> **To do**
From the entries below, output the line with "To yank a release" and each following line up to and including the line with "3. Delete the tag and recreate after fixing", exactly as written.

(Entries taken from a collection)
-- Opening Marker --

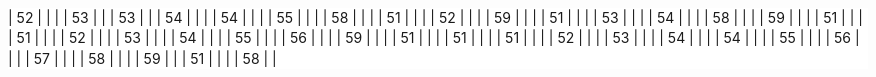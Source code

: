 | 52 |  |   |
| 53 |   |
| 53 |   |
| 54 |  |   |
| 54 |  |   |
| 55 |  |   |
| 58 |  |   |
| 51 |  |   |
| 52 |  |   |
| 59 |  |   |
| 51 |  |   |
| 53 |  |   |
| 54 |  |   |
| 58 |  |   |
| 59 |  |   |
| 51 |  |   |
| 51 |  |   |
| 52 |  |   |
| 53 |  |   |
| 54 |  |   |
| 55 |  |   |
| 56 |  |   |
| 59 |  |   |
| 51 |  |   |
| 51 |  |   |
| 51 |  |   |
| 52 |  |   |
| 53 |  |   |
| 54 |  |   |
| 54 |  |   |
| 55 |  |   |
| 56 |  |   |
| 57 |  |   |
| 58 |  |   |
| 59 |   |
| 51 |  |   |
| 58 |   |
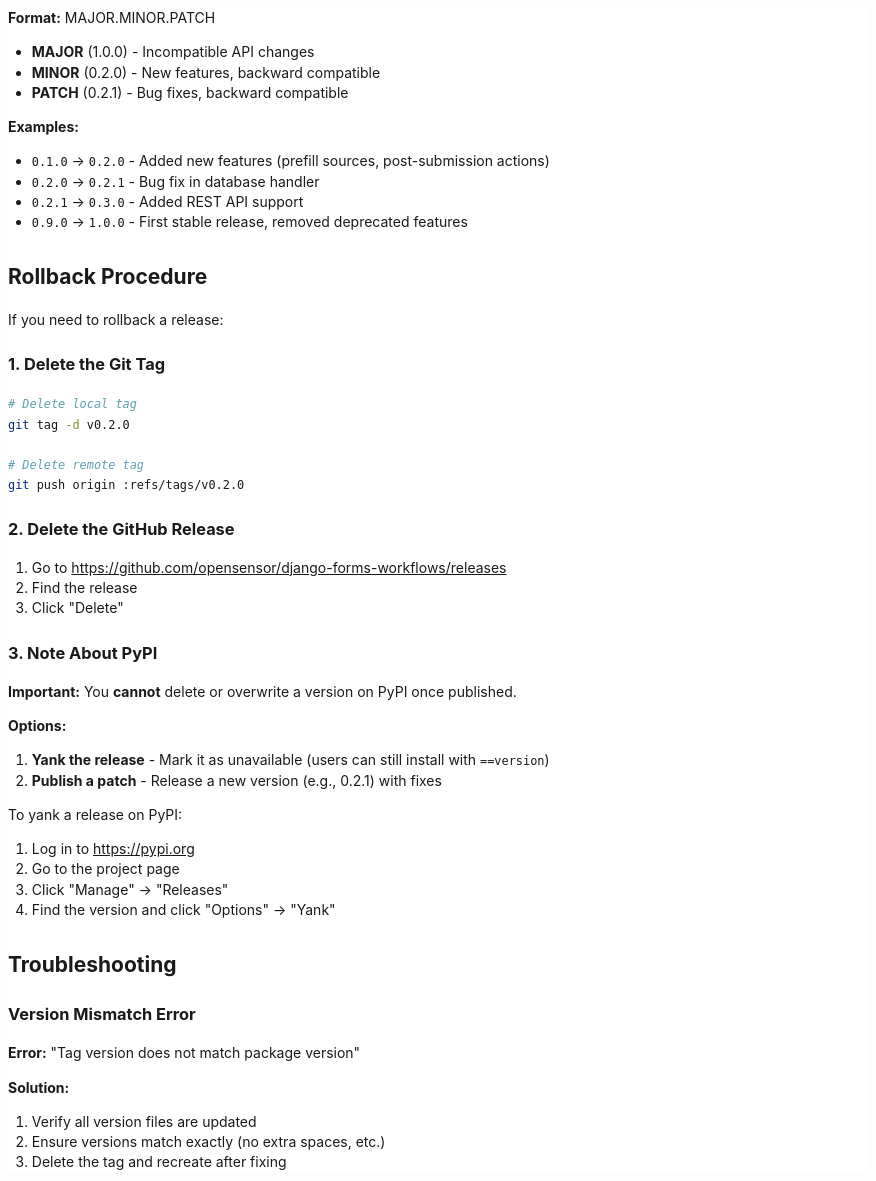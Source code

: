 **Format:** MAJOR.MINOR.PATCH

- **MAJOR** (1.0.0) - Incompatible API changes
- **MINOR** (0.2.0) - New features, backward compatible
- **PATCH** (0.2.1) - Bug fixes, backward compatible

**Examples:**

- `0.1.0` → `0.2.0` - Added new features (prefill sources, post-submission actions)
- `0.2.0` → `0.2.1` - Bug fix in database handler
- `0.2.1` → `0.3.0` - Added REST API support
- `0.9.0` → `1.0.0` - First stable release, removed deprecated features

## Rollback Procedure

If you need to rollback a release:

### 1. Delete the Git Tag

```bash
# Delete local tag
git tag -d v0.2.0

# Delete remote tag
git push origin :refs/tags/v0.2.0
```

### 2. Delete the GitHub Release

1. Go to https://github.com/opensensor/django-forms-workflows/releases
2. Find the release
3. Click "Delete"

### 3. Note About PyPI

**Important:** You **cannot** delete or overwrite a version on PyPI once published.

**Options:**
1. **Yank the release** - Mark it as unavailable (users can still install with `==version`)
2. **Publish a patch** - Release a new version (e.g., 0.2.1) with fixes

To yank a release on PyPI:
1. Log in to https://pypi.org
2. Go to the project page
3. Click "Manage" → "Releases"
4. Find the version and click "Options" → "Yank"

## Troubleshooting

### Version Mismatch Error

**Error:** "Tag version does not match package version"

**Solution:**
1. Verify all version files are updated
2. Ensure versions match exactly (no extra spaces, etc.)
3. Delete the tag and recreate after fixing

-- Closing Marker --
-- Opening Marker --

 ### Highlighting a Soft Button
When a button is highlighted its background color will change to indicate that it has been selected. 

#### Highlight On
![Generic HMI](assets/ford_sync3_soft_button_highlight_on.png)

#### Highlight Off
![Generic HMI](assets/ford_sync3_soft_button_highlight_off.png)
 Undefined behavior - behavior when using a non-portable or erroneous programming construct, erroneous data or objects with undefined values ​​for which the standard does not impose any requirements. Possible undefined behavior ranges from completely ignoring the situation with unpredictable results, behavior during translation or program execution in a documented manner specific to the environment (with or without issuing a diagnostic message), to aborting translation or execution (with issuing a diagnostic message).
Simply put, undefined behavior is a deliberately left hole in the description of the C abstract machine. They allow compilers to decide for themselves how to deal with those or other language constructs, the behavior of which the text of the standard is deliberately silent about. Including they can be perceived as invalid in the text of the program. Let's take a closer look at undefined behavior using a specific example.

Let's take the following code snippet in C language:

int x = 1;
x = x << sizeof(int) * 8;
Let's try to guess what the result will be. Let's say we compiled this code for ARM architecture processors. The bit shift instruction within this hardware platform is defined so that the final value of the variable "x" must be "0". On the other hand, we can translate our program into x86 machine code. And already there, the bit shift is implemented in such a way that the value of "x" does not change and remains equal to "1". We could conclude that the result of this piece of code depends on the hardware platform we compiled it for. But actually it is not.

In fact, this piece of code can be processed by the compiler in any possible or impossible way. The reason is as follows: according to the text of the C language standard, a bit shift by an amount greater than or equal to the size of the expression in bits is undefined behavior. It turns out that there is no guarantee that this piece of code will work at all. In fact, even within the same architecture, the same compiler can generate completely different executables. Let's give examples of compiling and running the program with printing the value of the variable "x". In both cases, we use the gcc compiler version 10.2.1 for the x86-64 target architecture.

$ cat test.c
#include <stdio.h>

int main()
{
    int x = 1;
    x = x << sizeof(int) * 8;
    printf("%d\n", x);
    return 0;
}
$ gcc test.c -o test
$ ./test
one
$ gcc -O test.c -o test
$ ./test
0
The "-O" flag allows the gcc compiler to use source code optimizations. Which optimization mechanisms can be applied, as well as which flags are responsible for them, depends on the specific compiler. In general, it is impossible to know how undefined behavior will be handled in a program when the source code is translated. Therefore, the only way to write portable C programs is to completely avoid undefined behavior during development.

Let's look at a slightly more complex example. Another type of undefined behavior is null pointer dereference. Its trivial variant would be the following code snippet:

-- Closing Marker --

> **Answer below**
To yank a release on PyPI:
1. Log in to https://pypi.org
2. Go to the project page
3. Click "Manage" → "Releases"
4. Find the version and click "Options" → "Yank"

## Troubleshooting

### Version Mismatch Error

**Error:** "Tag version does not match package version"

**Solution:**
1. Verify all version files are updated
2. Ensure versions match exactly (no extra spaces, etc.)
3. Delete the tag and recreate after fixing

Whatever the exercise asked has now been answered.